Avec un premier procès attendu mardi, la justice allemande s'attaque aux crimes de guerre commis en Syrie et en Irak, stimulée par l'arrivée de témoins, victimes et suspects parmi les réfugiés.
Jugé à Francfort (ouest), Aria L., un Allemand de 21 ans, répondra jusqu'au 14 juin de "perpétration d'un crime de guerre", pour avoir posé auprès de deux têtes plantées sur des piques en Syrie et avoir posté les clichés sur Facebook.
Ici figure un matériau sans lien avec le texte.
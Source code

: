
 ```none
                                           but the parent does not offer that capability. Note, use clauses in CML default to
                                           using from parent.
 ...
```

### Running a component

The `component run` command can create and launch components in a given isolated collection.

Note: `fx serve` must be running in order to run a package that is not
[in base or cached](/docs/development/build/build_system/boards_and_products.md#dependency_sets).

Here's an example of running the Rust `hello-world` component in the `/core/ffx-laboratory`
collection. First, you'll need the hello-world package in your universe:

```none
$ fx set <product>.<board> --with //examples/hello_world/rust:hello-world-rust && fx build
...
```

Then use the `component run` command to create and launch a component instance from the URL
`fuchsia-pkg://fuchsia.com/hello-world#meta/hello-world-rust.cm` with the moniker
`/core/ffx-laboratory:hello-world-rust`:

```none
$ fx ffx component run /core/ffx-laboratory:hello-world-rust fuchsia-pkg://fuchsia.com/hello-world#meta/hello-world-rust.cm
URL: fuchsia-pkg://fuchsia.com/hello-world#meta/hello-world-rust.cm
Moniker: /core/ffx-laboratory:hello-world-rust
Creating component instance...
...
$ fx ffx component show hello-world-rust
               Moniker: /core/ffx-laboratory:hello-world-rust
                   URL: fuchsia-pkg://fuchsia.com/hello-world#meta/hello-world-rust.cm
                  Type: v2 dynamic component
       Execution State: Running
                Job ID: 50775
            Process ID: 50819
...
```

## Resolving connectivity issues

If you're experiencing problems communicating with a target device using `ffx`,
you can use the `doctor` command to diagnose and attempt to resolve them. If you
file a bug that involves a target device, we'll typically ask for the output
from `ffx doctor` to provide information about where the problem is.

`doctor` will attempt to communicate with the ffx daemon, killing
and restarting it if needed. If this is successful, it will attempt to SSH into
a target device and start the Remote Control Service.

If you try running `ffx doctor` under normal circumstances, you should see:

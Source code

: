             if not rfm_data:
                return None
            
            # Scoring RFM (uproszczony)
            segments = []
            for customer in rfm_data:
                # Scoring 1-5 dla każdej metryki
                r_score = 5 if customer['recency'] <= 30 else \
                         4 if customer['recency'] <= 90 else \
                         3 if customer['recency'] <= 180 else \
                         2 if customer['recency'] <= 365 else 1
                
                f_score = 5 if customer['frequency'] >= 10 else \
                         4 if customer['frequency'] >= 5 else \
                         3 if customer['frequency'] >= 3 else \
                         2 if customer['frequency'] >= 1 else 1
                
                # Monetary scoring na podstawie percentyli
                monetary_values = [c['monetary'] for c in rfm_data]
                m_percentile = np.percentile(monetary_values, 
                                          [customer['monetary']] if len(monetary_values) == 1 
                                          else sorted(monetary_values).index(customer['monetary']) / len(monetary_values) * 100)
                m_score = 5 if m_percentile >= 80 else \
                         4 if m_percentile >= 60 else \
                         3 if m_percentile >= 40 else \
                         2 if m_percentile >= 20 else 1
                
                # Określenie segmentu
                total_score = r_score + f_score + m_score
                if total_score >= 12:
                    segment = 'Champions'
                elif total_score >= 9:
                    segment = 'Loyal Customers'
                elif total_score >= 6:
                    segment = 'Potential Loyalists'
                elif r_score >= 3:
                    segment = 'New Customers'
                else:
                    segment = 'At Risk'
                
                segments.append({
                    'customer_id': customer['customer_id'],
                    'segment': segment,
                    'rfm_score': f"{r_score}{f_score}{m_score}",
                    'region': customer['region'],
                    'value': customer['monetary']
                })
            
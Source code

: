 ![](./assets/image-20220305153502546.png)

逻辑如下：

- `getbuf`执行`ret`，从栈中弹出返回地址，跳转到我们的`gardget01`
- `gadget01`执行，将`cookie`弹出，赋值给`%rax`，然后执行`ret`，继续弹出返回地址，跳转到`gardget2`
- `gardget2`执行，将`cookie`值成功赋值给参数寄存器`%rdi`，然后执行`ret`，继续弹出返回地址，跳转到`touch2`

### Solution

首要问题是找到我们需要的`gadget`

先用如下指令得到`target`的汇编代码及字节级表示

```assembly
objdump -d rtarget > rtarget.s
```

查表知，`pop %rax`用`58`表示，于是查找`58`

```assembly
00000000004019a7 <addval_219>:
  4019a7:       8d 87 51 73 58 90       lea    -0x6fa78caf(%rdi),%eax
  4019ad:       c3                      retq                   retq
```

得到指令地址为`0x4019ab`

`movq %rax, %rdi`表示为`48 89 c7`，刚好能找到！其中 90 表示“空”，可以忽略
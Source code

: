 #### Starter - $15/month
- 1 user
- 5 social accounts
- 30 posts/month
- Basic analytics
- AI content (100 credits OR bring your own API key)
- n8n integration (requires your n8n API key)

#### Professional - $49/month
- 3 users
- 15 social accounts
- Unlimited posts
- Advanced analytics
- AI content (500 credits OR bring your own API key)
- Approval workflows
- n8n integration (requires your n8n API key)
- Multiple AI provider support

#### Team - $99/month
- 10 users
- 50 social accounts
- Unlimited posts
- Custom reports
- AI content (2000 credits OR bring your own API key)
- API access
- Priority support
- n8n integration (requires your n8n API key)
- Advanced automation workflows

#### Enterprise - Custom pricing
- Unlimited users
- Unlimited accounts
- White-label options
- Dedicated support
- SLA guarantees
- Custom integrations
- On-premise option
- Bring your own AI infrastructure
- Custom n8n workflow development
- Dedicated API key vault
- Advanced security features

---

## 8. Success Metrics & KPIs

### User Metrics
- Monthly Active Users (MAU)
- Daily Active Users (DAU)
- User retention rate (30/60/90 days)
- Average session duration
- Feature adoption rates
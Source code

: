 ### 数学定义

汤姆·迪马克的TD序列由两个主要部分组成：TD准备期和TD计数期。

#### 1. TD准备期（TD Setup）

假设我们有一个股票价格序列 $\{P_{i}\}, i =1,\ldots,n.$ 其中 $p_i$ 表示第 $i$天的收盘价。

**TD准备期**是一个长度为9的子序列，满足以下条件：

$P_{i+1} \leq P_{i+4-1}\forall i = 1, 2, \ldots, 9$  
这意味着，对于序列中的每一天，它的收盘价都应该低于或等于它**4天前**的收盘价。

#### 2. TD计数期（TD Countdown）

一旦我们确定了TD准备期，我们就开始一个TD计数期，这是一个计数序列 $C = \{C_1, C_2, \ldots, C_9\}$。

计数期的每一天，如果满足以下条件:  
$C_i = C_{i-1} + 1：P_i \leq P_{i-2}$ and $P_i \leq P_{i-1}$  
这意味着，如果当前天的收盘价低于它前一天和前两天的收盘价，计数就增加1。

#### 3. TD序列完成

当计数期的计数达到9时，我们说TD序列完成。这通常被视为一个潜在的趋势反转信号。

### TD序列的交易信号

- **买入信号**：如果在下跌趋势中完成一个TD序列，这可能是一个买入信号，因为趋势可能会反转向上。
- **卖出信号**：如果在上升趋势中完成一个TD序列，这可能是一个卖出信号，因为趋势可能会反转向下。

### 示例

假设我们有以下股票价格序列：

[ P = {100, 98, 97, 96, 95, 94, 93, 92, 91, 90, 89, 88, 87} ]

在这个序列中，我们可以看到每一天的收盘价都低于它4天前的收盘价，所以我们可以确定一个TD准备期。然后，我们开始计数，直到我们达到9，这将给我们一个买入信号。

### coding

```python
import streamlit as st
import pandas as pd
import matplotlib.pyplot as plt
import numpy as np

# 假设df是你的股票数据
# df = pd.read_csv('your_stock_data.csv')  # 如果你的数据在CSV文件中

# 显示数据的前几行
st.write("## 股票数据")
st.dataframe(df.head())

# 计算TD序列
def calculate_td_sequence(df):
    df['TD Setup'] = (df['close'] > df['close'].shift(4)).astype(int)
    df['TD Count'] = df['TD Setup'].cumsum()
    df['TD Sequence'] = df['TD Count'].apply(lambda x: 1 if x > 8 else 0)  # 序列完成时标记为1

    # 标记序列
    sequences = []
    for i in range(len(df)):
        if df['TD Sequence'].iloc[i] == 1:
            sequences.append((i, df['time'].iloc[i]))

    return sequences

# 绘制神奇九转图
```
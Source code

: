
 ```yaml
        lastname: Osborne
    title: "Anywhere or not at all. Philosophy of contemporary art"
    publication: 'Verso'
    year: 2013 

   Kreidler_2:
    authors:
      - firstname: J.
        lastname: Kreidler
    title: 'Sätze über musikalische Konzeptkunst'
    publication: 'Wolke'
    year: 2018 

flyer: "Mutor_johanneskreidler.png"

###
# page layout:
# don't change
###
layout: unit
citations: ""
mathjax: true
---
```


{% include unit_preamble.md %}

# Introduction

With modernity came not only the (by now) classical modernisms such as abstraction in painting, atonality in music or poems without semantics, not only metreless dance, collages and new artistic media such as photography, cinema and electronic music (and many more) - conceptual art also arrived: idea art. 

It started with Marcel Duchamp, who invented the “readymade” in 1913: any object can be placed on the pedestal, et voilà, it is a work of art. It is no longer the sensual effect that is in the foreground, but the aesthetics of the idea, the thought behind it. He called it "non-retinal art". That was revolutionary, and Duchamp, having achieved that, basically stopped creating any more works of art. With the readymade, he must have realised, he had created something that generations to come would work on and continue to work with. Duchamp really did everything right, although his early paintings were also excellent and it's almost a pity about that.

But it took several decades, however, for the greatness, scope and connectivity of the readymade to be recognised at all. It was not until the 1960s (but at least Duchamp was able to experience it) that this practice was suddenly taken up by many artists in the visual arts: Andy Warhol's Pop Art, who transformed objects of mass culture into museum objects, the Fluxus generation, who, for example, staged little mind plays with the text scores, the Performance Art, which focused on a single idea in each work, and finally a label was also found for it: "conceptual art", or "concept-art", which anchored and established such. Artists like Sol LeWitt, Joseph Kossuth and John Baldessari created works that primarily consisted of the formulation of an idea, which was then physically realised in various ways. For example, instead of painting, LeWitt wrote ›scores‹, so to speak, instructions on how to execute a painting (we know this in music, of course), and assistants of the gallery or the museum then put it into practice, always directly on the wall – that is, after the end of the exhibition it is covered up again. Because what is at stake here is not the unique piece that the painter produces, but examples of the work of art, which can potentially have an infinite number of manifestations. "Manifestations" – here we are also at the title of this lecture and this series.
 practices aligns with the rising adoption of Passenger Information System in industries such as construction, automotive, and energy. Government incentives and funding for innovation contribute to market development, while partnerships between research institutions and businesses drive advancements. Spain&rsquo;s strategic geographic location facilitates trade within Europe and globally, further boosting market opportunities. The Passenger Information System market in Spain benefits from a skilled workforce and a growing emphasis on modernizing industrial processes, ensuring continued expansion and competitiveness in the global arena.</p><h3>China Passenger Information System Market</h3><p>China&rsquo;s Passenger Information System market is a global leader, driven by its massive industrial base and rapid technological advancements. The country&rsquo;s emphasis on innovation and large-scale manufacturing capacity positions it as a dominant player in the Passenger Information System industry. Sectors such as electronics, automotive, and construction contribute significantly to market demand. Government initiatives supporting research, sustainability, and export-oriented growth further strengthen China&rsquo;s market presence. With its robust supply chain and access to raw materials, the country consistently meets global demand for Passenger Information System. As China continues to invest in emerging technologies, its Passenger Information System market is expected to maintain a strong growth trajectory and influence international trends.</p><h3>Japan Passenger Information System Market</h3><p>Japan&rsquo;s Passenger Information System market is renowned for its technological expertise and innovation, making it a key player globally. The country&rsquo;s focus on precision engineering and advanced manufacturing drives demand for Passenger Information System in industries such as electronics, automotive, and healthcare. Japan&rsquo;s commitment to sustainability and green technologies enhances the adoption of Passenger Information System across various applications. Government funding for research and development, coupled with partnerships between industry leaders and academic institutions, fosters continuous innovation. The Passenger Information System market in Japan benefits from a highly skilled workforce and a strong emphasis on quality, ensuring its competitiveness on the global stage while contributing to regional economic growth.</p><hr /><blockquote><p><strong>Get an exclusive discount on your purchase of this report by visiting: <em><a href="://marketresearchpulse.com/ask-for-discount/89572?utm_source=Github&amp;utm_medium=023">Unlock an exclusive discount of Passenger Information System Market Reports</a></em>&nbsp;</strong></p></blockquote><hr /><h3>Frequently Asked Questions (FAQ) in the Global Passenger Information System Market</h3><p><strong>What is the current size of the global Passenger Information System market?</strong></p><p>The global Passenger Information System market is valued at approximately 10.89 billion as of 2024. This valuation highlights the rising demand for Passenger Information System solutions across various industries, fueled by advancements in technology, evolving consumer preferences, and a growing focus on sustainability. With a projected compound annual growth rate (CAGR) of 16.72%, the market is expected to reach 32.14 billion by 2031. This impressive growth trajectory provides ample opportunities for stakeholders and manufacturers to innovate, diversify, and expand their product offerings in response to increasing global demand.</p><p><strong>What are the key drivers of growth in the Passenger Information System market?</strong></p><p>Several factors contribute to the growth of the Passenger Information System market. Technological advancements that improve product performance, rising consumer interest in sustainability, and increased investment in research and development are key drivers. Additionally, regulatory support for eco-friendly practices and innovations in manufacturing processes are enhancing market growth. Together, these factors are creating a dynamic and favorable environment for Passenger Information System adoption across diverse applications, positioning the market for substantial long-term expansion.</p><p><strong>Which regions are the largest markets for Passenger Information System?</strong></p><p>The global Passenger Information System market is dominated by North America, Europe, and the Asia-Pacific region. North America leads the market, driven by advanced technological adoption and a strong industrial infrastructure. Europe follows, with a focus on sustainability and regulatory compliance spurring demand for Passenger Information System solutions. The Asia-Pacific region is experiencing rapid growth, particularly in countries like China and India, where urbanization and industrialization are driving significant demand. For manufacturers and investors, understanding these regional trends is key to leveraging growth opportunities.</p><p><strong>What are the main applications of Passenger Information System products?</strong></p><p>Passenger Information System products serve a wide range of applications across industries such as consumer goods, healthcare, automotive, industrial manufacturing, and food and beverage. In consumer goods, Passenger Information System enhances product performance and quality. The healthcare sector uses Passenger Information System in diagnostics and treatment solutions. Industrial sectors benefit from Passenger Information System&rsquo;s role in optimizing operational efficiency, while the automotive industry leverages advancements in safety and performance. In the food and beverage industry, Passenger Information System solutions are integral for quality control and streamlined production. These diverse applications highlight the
"Dix enquêtes liées à la Syrie ou l'Irak" sont actuellement instruites au parquet fédéral, en plus de la trentaine de procédures contre d'ex-jihadistes pour "appartenance à un groupe terroriste", selon une porte-parole.
Parmi les principaux suspects de "crimes de guerre" figurent Ibrahim Al F., Syrien de 41 ans et chef supposé d'une milice qui enlevait et torturait des civils à Alep, et Suliman A.S., Syrien de 24 ans soupçonné de l'enlèvement d'un soldat de l'ONU en 2013.
Signe de l'importance croissante de ces dossiers, 25 à 30 renseignements parviennent chaque jour aux enquêteurs par le biais des procédures d'asile, qui intègrent depuis fin 2013 un questionnaire systématique sur les crimes de guerre réservée aux ressortissants syriens.
"L'afflux de réfugiés crée de nouvelles opportunités pour collecter des informations précises", explique à l'AFP Géraldine Mattioli, chargée de la justice internationale au sein de l'organisation Human Rights Watch (HRW).
- Tâche colossale -
Or l'Allemagne, qui a accueilli en 2015 1,1 million de demandeurs d'asile, dont la moitié venus de Syrie et d'Irak, mesure depuis une vingtaine d'années la difficulté de juger les crimes commis à l'étranger.
En 1993, poussé par une vague de réfugiés des Balkans, le pays s'est doté d'une unité de police spécialisée, d'abord dédiée aux crimes commis en ex-Yougoslavie. Il en existe de similaires dans plusieurs pays européens, l'une des plus actives étant aux Pays-Bas.
Considérable, avec 127 procédures et 4.500 témoins entendus, cet effort initial n'a abouti qu'à quatre procès, dont la première condamnation pour "génocide" prononcée en Allemagne, poussant la justice à affiner ses pratiques.
En s'attaquant ensuite aux massacres commis dans l'Afrique des Grands Lacs, elle a dépêché ses enquêteurs sur place - une évolution décisive pour collecter des preuves - tout en s'efforçant de mieux protéger les témoins.
Un procès résume cette tâche colossale: celui des deux chefs de la rébellion hutue rwandaise (FDLR), condamnés à l'automne dernier après quatre ans et demi d'une audience coûteuse, épique et marquée par l'abandon d'une partie des charges.
"Les crimes de masse impliquent, typiquement, un grand nombre de suspects, des victimes traumatisées et souvent marginalisées et des témoins dotés d'une culture et d'une langue étrangères", résume le juriste Jürgen Schurr dans un rapport de l'association Redress.
- Et les crimes d'Assad ? -
Pour la Syrie, les enquêteurs ne peuvent travailler sur les lieux mais ils disposent d'images de propagande postées sur les réseaux sociaux - un matériau en plein essor, qui pose toutefois des difficultés d'authentification.
L'Allemagne conduit par ailleurs des "enquêtes structurelles", spécificité largement donnée en exemple: sans attendre des faits précis, ce travail vise à accumuler une documentation minutieuse, pays par pays.
La traque judiciaire, si zélée soit-elle, risque cependant de privilégier "des personnes pas forcément de très haut rang, et plutôt dans l'opposition", sans refléter "la gravité des crimes commis par le régime", relève Géraldine Mattioli.
Même si un ancien soldat d'Assad a été arrêté fin février en Suède, les militaires syriens restent en effet rares parmi les réfugiés: la vague de désertions de 2012-2013, principalement vers la Turquie, s'est tarie avec l'appui des Russes au régime.
"Ce déséquilibre est problématique mais il faut bien commencer quelque part", estime Mme Mattioli, rappelant que les poursuites menées par les pays dotés d'une "compétence universelle", dont l'Allemagne, les Pays-Bas, la France, la Suède et la Finlande, sont "le seul moyen" de pallier l'impunité en Syrie.